● Assigned task:
Output the whole listing below exactly, omitting the images.

● Supplied records:
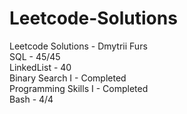 # Leetcode-Solutions
Leetcode Solutions - Dmytrii Furs <br />
SQL - 45/45 <br />
LinkedList - 40 <br />
Binary Search I - Completed <br />
Programming Skills I - Completed <br />
Bash - 4/4 <br />
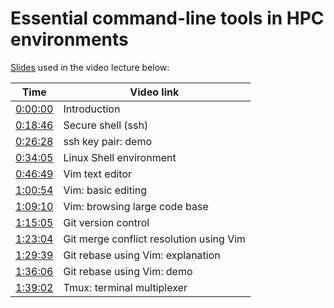 # Essential command-line tools in HPC environments

[Slides](slides/slides-2020-08-13.pdf) used in the video lecture below:

| Time | Video link |
|----------|------------|
| [0:00:00](https://www.youtube.com/watch?v=L-dx73NdfLs&t=0s)    |    Introduction |
| [0:18:46](https://www.youtube.com/watch?v=L-dx73NdfLs&t=1126s) |    Secure shell (ssh) |
| [0:26:28](https://www.youtube.com/watch?v=L-dx73NdfLs&t=1588s) |    ssh key pair: demo |
| [0:34:05](https://www.youtube.com/watch?v=L-dx73NdfLs&t=2045s) |    Linux Shell environment |
| [0:46:49](https://www.youtube.com/watch?v=L-dx73NdfLs&t=2809s) |    Vim text editor |
| [1:00:54](https://www.youtube.com/watch?v=L-dx73NdfLs&t=3654s) |    Vim: basic editing |
| [1:09:10](https://www.youtube.com/watch?v=L-dx73NdfLs&t=4150s) |    Vim: browsing large code base |
| [1:15:05](https://www.youtube.com/watch?v=L-dx73NdfLs&t=4505s) |    Git version control |
| [1:23:04](https://www.youtube.com/watch?v=L-dx73NdfLs&t=4984s) |    Git merge conflict resolution using Vim |
| [1:29:39](https://www.youtube.com/watch?v=L-dx73NdfLs&t=5379s) |    Git rebase using Vim: explanation |
| [1:36:06](https://www.youtube.com/watch?v=L-dx73NdfLs&t=5766s) |    Git rebase using Vim: demo |
| [1:39:02](https://www.youtube.com/watch?v=L-dx73NdfLs&t=5942s) |    Tmux: terminal multiplexer |
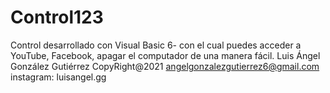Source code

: # Control123
Control desarrollado con Visual Basic 6- con el cual puedes acceder a YouTube, Facebook, apagar el computador de una manera fácil.
Luis Ángel González Gutiérrez CopyRight@2021
angelgonzalezgutierrez6@gmail.com
instagram: luisangel.gg
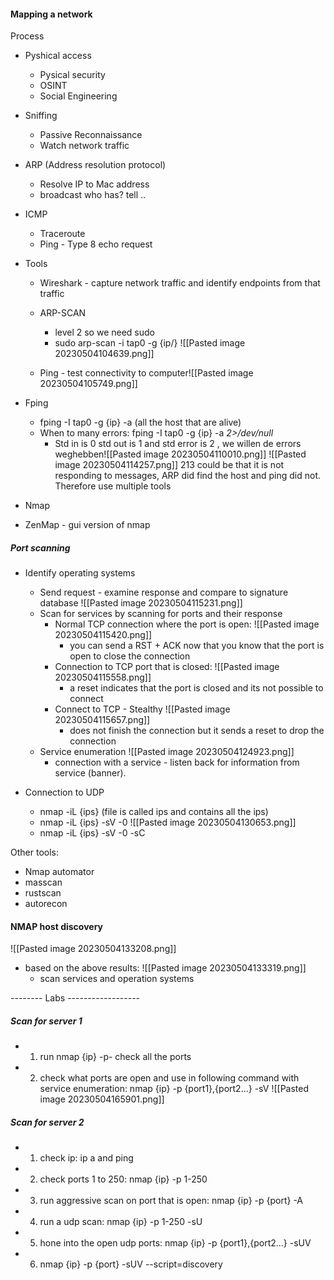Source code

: 
#### Mapping a network 


Process
- Pyshical access 
	- Pysical security 
	- OSINT 
	- Social Engineering 

- Sniffing 
	- Passive Reconnaissance 
	- Watch network traffic 

- ARP (Address resolution protocol)
	- Resolve IP to Mac address 
	- broadcast who has? tell .. 
  
- ICMP 
	- Traceroute 
	- Ping - Type 8 echo request 

- Tools 
	- Wireshark - capture network traffic and identify endpoints from that traffic 
	- ARP-SCAN 
		- level 2 so we need sudo 
		- sudo arp-scan -i tap0 -g {ip/}
		![[Pasted image 20230504104639.png]]

	- Ping - test connectivity to computer![[Pasted image 20230504105749.png]]


- Fping 
  - fping -I tap0 -g {ip} -a (all the host that are alive)
  - When to many errors: fping -I tap0 -g {ip} -a *2>/dev/null* 
	  - Std in is 0 std out is 1 and std error is 2 , we willen de errors weghebben![[Pasted image 20230504110010.png]]  ![[Pasted image 20230504114257.png]] 
		213 could be that it is not responding to messages, ARP did find the host and ping did not. Therefore use multiple tools 

- Nmap 
- ZenMap - gui version of nmap

##### Port scanning

- Identify operating systems 
	- Send request - examine response and compare to signature database 
	 ![[Pasted image 20230504115231.png]]
	- Scan for services by scanning for ports and their response 
		- Normal TCP connection where the port is open: ![[Pasted image 20230504115420.png]]
			- you can send a RST + ACK now that you know that the port is open to close the connection 
		- Connection to TCP port that is closed: ![[Pasted image 20230504115558.png]]
			- a reset indicates that the port is closed and its not possible to connect 
		- Connect to TCP - Stealthy ![[Pasted image 20230504115657.png]]
			- does not finish the connection but it sends a reset to drop the connection 
	- Service enumeration ![[Pasted image 20230504124923.png]]
		- connection with a service - listen back for information from service (banner). 
		  
- Connection to UDP 
	- nmap -iL {ips} (file is called ips and contains all the ips)
	- nmap -iL {ips} -sV -0 ![[Pasted image 20230504130653.png]]
	- nmap -iL {ips} -sV -0 -sC 

Other tools: 
- Nmap automator 
- masscan 
- rustscan 
- autorecon 

#### NMAP host discovery 
![[Pasted image 20230504133208.png]]
- based on the above results: ![[Pasted image 20230504133319.png]] 
	- scan services and operation systems 



-------- Labs ------------------

##### Scan for server  1 

- 1. run nmap {ip} -p- check all the ports 
- 2. check what ports are open and use in following command with service enumeration: nmap {ip} -p {port1},{port2...} -sV 
![[Pasted image 20230504165901.png]]

##### Scan for server  2 

- 1. check ip: ip a and ping 
- 2. check ports 1 to 250:     nmap {ip} -p 1-250 
- 3. run aggressive scan on port that is open: nmap {ip} -p {port} -A 
- 4.  run a udp scan: nmap {ip} -p 1-250 -sU 
- 5. hone into the open udp ports: nmap {ip} -p {port1},{port2...} -sUV
- 6. nmap {ip} -p {port} -sUV --script=discovery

● Answer box:
 # Leetcode-Solutions
Leetcode Solutions - Dmytrii Furs <br />
SQL - 45/45 <br />
LinkedList - 40 <br />
Binary Search I - Completed <br />
Programming Skills I - Completed <br />
Bash - 4/4 <br />
 # Essential command-line tools in HPC environments

[Slides](slides/slides-2020-08-13.pdf) used in the video lecture below:

| Time | Video link |
|----------|------------|
| [0:00:00](https://www.youtube.com/watch?v=L-dx73NdfLs&t=0s)    |    Introduction |
| [0:18:46](https://www.youtube.com/watch?v=L-dx73NdfLs&t=1126s) |    Secure shell (ssh) |
| [0:26:28](https://www.youtube.com/watch?v=L-dx73NdfLs&t=1588s) |    ssh key pair: demo |
| [0:34:05](https://www.youtube.com/watch?v=L-dx73NdfLs&t=2045s) |    Linux Shell environment |
| [0:46:49](https://www.youtube.com/watch?v=L-dx73NdfLs&t=2809s) |    Vim text editor |
| [1:00:54](https://www.youtube.com/watch?v=L-dx73NdfLs&t=3654s) |    Vim: basic editing |
| [1:09:10](https://www.youtube.com/watch?v=L-dx73NdfLs&t=4150s) |    Vim: browsing large code base |
| [1:15:05](https://www.youtube.com/watch?v=L-dx73NdfLs&t=4505s) |    Git version control |
| [1:23:04](https://www.youtube.com/watch?v=L-dx73NdfLs&t=4984s) |    Git merge conflict resolution using Vim |
| [1:29:39](https://www.youtube.com/watch?v=L-dx73NdfLs&t=5379s) |    Git rebase using Vim: explanation |
| [1:36:06](https://www.youtube.com/watch?v=L-dx73NdfLs&t=5766s) |    Git rebase using Vim: demo |
| [1:39:02](https://www.youtube.com/watch?v=L-dx73NdfLs&t=5942s) |    Tmux: terminal multiplexer |
Source code

: # Control123
Control desarrollado con Visual Basic 6- con el cual puedes acceder a YouTube, Facebook, apagar el computador de una manera fácil.
Luis Ángel González Gutiérrez CopyRight@2021
angelgonzalezgutierrez6@gmail.com
instagram: luisangel.gg
Source code

: 
#### Mapping a network 


Process
- Pyshical access 
	- Pysical security 
	- OSINT 
	- Social Engineering 

- Sniffing 
	- Passive Reconnaissance 
	- Watch network traffic 

- ARP (Address resolution protocol)
	- Resolve IP to Mac address 
	- broadcast who has? tell .. 
  
- ICMP 
	- Traceroute 
	- Ping - Type 8 echo request 

- Tools 
	- Wireshark - capture network traffic and identify endpoints from that traffic 
	- ARP-SCAN 
		- level 2 so we need sudo 
		- sudo arp-scan -i tap0 -g {ip/}
		![[Pasted image 20230504104639.png]]

	- Ping - test connectivity to computer![[Pasted image 20230504105749.png]]


- Fping 
  - fping -I tap0 -g {ip} -a (all the host that are alive)
  - When to many errors: fping -I tap0 -g {ip} -a *2>/dev/null* 
	  - Std in is 0 std out is 1 and std error is 2 , we willen de errors weghebben![[Pasted image 20230504110010.png]]  ![[Pasted image 20230504114257.png]] 
		213 could be that it is not responding to messages, ARP did find the host and ping did not. Therefore use multiple tools 

- Nmap 
- ZenMap - gui version of nmap

##### Port scanning

- Identify operating systems 
	- Send request - examine response and compare to signature database 
	 ![[Pasted image 20230504115231.png]]
	- Scan for services by scanning for ports and their response 
		- Normal TCP connection where the port is open: ![[Pasted image 20230504115420.png]]
			- you can send a RST + ACK now that you know that the port is open to close the connection 
		- Connection to TCP port that is closed: ![[Pasted image 20230504115558.png]]
			- a reset indicates that the port is closed and its not possible to connect 
		- Connect to TCP - Stealthy ![[Pasted image 20230504115657.png]]
			- does not finish the connection but it sends a reset to drop the connection 
	- Service enumeration ![[Pasted image 20230504124923.png]]
		- connection with a service - listen back for information from service (banner). 
		  
- Connection to UDP 
	- nmap -iL {ips} (file is called ips and contains all the ips)
	- nmap -iL {ips} -sV -0 ![[Pasted image 20230504130653.png]]
	- nmap -iL {ips} -sV -0 -sC 

Other tools: 
- Nmap automator 
- masscan 
- rustscan 
- autorecon 

#### NMAP host discovery 
![[Pasted image 20230504133208.png]]
- based on the above results: ![[Pasted image 20230504133319.png]] 
	- scan services and operation systems 



-------- Labs ------------------

##### Scan for server  1 

- 1. run nmap {ip} -p- check all the ports 
- 2. check what ports are open and use in following command with service enumeration: nmap {ip} -p {port1},{port2...} -sV 
![[Pasted image 20230504165901.png]]

##### Scan for server  2 

- 1. check ip: ip a and ping 
- 2. check ports 1 to 250:     nmap {ip} -p 1-250 
- 3. run aggressive scan on port that is open: nmap {ip} -p {port} -A 
- 4.  run a udp scan: nmap {ip} -p 1-250 -sU 
- 5. hone into the open udp ports: nmap {ip} -p {port1},{port2...} -sUV
- 6. nmap {ip} -p {port} -sUV --script=discovery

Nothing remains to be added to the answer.